Your vegan meals just got a bit… fancier.
On this episode of EATKINDLY With Me, Nathan-Josias—a French plant-based chef residing in London—cracks the code for the perfect vegan Scotch egg.
Scotch eggs are traditionally a boiled egg wrapped in sausage, usually pork. The egg and sausage are coated in breadcrumbs and either baked or deep-fried. In his version, Nathan-Josias omits the egg and animal-based sausage, instead using potatoes and vegan sausage to create this mouthwatering dish.

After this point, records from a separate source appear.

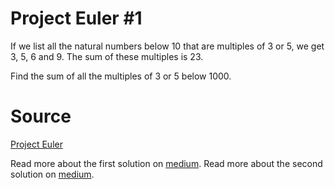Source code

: # Project Euler #1
If we list all the natural numbers below 10 that are multiples of 3 or 5, we get 3, 5, 6 and 9.
The sum of these multiples is 23.

Find the sum of all the multiples of 3 or 5 below 1000.

# Source
[Project Euler](https:www.projecteuler.net)

Read more about the first solution on [medium](https://medium.com/@popflorin1705/javascript-coding-challenge-1-6d9c712963d2).
Read more about the second solution on [medium](https://medium.com/@popflorin1705/javascript-coding-challenge-1-follow-up-278dcc1e25c7).
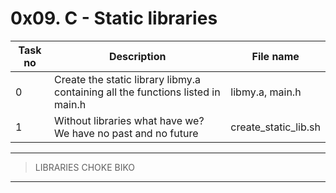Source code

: # 0x09. C - Static libraries

| Task no | Description                                                                     | File name            |
| ------- | ------------------------------------------------------------------------------- | -------------------- |
| 0       | Create the static library libmy.a containing all the functions listed in main.h | libmy.a, main.h      |
| 1       | Without libraries what have we? We have no past and no future                   | create_static_lib.sh |

---

> LIBRARIES CHOKE BIKO

---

Nathan-Josias uses agar agar—a gelatin-like substance derived from red algae—and cashew milk to create an egg white mixture. For a taste reminiscent of the original version, he uses Kala Namak, or Himalayan black salt to achieve an “eggy” taste.
And for the egg yolk, he uses potatoes. “Normally potatoes are not in the Scotch egg recipe,” Nathan-Josias explains. “But we’re going to use them to make the yolk.”
In order to achieve the egg shape, he uses an egg-shaped mold. To get a yellow look similar to a hen-derived egg yolk, he seasons the potatoes with turmeric. And don’t forget about the vegan meat! Nathan-Josias uses Beyond Meat sausage for his vegan Scotch eggs.